The Play Behind the Scenes: On Segmentation and Instrumental Interaction in Elliott Carter's String Quartet No. 2

Dora A. Hanninen
University of Michigan


As in many chamber works, the quartet of players in Elliott Carter's String Quartet No. 2 (1959) is an evolving paradox. At times a collection of individual voices clearly distinguished by characteristic rhythms, articulations, and intervals; at others, an integrated ensemble in which significant harmonic and motivic features emerge only in the totality of the instruments' interaction, it has been characterized by Carter himself as a dialogue that develops among four instrumental persona. Drawing upon Carter's own comments on pitch structure in the Quartet that suggest a dialectic between discrete intervallic vocabularies and concerted associations via all interval tetrachords, this paper explores connections between subtle changes in the substructure of musical segmentation and their manifestations in changing modes of instrumental interaction.

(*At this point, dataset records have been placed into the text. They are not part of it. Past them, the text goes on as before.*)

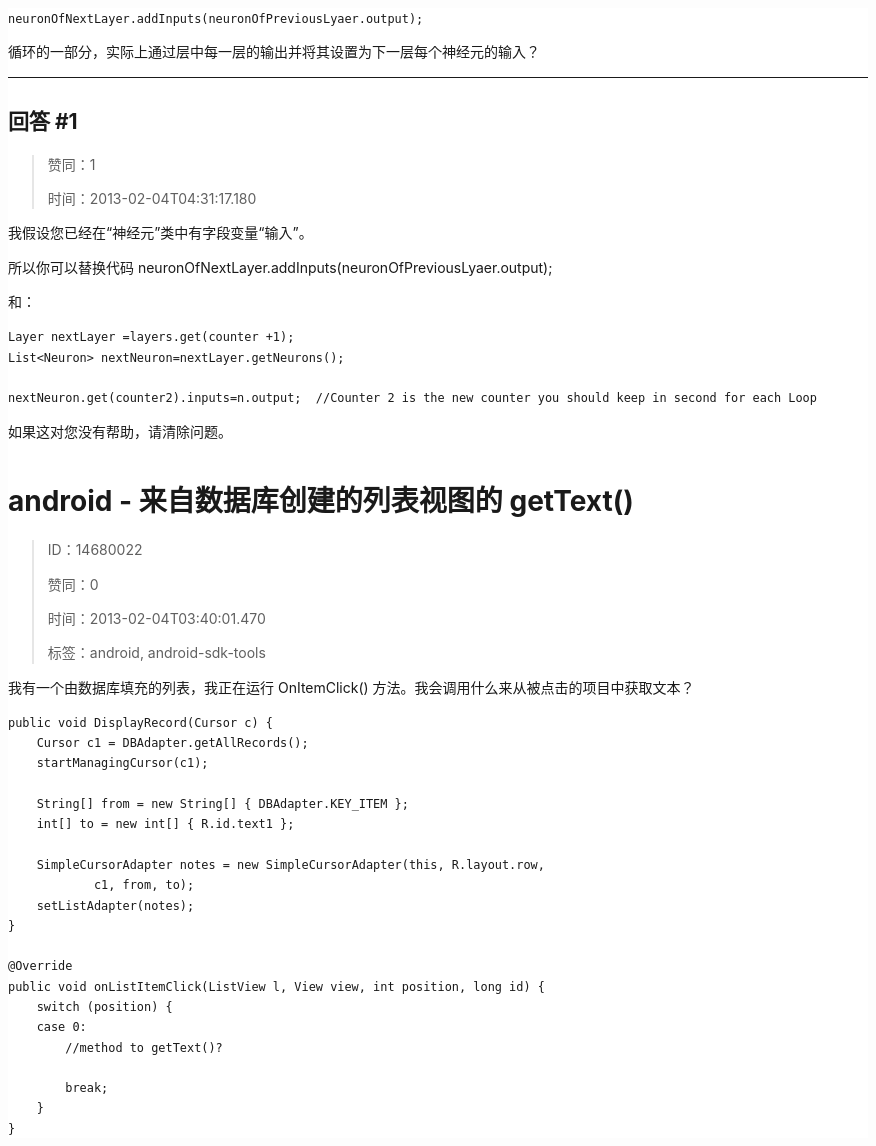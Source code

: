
 ```
neuronOfNextLayer.addInputs(neuronOfPreviousLyaer.output); 
```

循环的一部分，实际上通过层中每一层的输出并将其设置为下一层每个神经元的输入？

* * *

## 回答 #1

> 赞同：1
> 
> 时间：2013-02-04T04:31:17.180

我假设您已经在“神经元”类中有字段变量“输入”。

所以你可以替换代码 neuronOfNextLayer.addInputs(neuronOfPreviousLyaer.output);

和：

```
Layer nextLayer =layers.get(counter +1);
List<Neuron> nextNeuron=nextLayer.getNeurons();

nextNeuron.get(counter2).inputs=n.output;  //Counter 2 is the new counter you should keep in second for each Loop 
```

如果这对您没有帮助，请清除问题。

# android - 来自数据库创建的列表视图的 getText()

> ID：14680022
> 
> 赞同：0
> 
> 时间：2013-02-04T03:40:01.470
> 
> 标签：android, android-sdk-tools

我有一个由数据库填充的列表，我正在运行 OnItemClick() 方法。我会调用什么来从被点击的项目中获取文本？

```
public void DisplayRecord(Cursor c) {
    Cursor c1 = DBAdapter.getAllRecords();
    startManagingCursor(c1);

    String[] from = new String[] { DBAdapter.KEY_ITEM };
    int[] to = new int[] { R.id.text1 };

    SimpleCursorAdapter notes = new SimpleCursorAdapter(this, R.layout.row,
            c1, from, to);
    setListAdapter(notes);
}

@Override
public void onListItemClick(ListView l, View view, int position, long id) {
    switch (position) {
    case 0:
        //method to getText()?

        break;
    }
} 
```
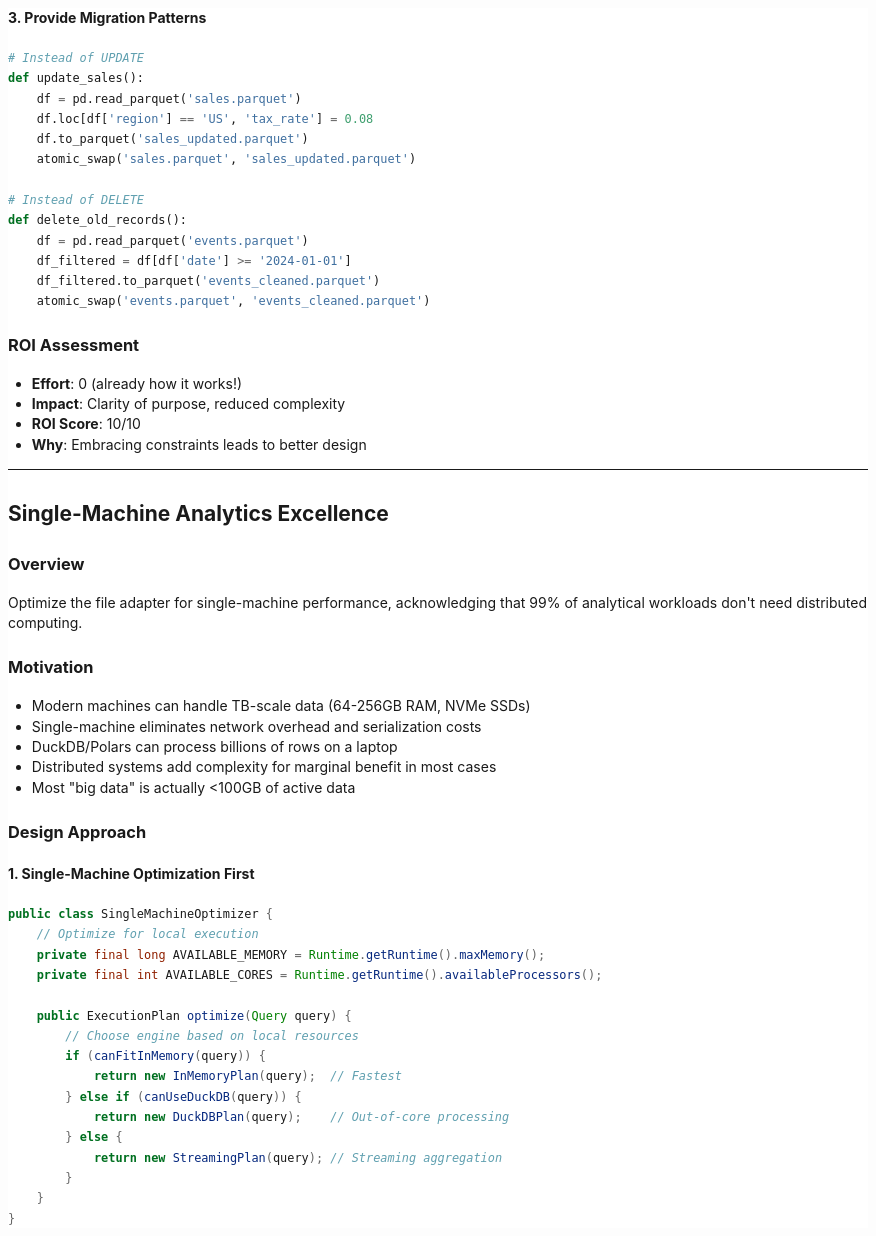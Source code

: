 #### 3. Provide Migration Patterns
```python
# Instead of UPDATE
def update_sales():
    df = pd.read_parquet('sales.parquet')
    df.loc[df['region'] == 'US', 'tax_rate'] = 0.08
    df.to_parquet('sales_updated.parquet')
    atomic_swap('sales.parquet', 'sales_updated.parquet')

# Instead of DELETE
def delete_old_records():
    df = pd.read_parquet('events.parquet')
    df_filtered = df[df['date'] >= '2024-01-01']
    df_filtered.to_parquet('events_cleaned.parquet')
    atomic_swap('events.parquet', 'events_cleaned.parquet')
```

### ROI Assessment
- **Effort**: 0 (already how it works!)
- **Impact**: Clarity of purpose, reduced complexity
- **ROI Score**: 10/10
- **Why**: Embracing constraints leads to better design

---

## Single-Machine Analytics Excellence

### Overview
Optimize the file adapter for single-machine performance, acknowledging that 99% of analytical workloads don't need distributed computing.

### Motivation
- Modern machines can handle TB-scale data (64-256GB RAM, NVMe SSDs)
- Single-machine eliminates network overhead and serialization costs
- DuckDB/Polars can process billions of rows on a laptop
- Distributed systems add complexity for marginal benefit in most cases
- Most "big data" is actually <100GB of active data

### Design Approach

#### 1. Single-Machine Optimization First
```java
public class SingleMachineOptimizer {
    // Optimize for local execution
    private final long AVAILABLE_MEMORY = Runtime.getRuntime().maxMemory();
    private final int AVAILABLE_CORES = Runtime.getRuntime().availableProcessors();

    public ExecutionPlan optimize(Query query) {
        // Choose engine based on local resources
        if (canFitInMemory(query)) {
            return new InMemoryPlan(query);  // Fastest
        } else if (canUseDuckDB(query)) {
            return new DuckDBPlan(query);    // Out-of-core processing
        } else {
            return new StreamingPlan(query); // Streaming aggregation
        }
    }
}
```
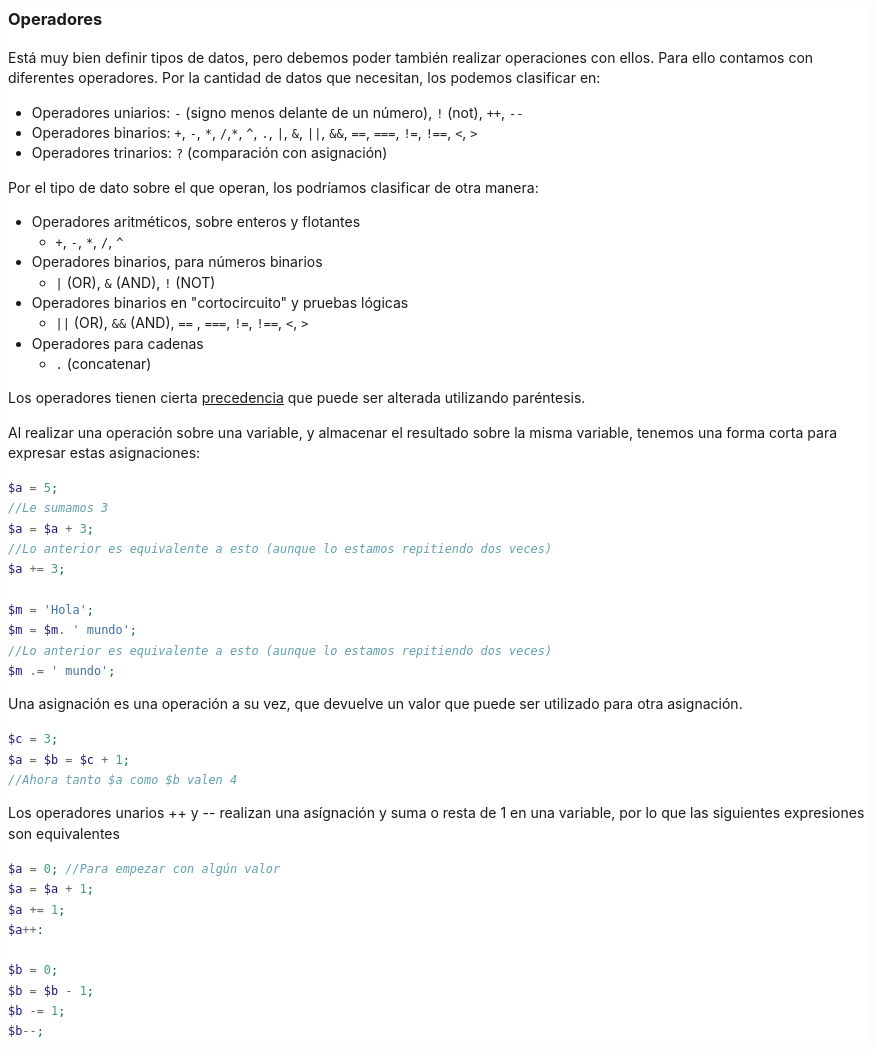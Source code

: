 ### Operadores

Está muy bien definir tipos de datos, pero debemos poder también realizar operaciones con ellos. Para ello contamos con diferentes operadores. Por la cantidad de datos que necesitan, los podemos clasificar en:

-   Operadores uniarios: `-` (signo menos delante de un número), `!` (not), `++`, `--`
-   Operadores binarios: `+`, `-`, `*`, `/`,`*`, `^`, `.`, `|`, `&`, `||`, `&&`, `==`, `===`, `!=`, `!==`, `<`, `>`
-   Operadores trinarios: `?` (comparación con asignación)

Por el tipo de dato sobre el que operan, los podríamos clasificar de otra manera:

-   Operadores aritméticos, sobre enteros y flotantes
    -   `+`, `-`, `*`, `/`, `^`
-   Operadores binarios, para números binarios
    -   `|` (OR), `&` (AND), `!` (NOT)
-   Operadores binarios en "cortocircuito" y pruebas lógicas
    -   `||` (OR), `&&` (AND), `==` , `===`, `!=`, `!==`, `<`, `>`
-   Operadores para cadenas
    -   `.` (concatenar)

Los operadores tienen cierta [precedencia](<http://php.net/manual/es/language.operators.precedence.php>) que puede ser alterada utilizando paréntesis.

Al realizar una operación sobre una variable, y almacenar el resultado sobre la misma variable, tenemos una forma corta para expresar estas asignaciones:

```php
$a = 5;
//Le sumamos 3
$a = $a + 3;
//Lo anterior es equivalente a esto (aunque lo estamos repitiendo dos veces)
$a += 3;

$m = 'Hola';
$m = $m. ' mundo';
//Lo anterior es equivalente a esto (aunque lo estamos repitiendo dos veces)
$m .= ' mundo';
```

Una asignación es una operación a su vez, que devuelve un valor que puede ser utilizado para otra asignación.

```php
$c = 3;
$a = $b = $c + 1;
//Ahora tanto $a como $b valen 4
```

Los operadores unarios ++ y -- realizan una asígnación y suma o resta de 1 en una variable, por lo que las siguientes expresiones son equivalentes

```php
$a = 0; //Para empezar con algún valor
$a = $a + 1;
$a += 1;
$a++:

$b = 0;
$b = $b - 1;
$b -= 1;
$b--;
```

Analytic observations stem from a fundamental distinction I draw between two types of segments--genosegments and phenosegments--that model the individual and cumulative influence of various musical dimensions, respectively. After defining some essential theoretic concepts, a series of analytic excerpts demonstrates how changes in segmentation substructure give rise to various modes of instrumental interaction along the continua from instrumental individualism to integrated ensemble, from contrapuntal to harmonic textures which, in turn, impinges on the study of form. In closing, I place the genosegment-phenosegment theory in a broader context to consider some of its implications for analytic process and product.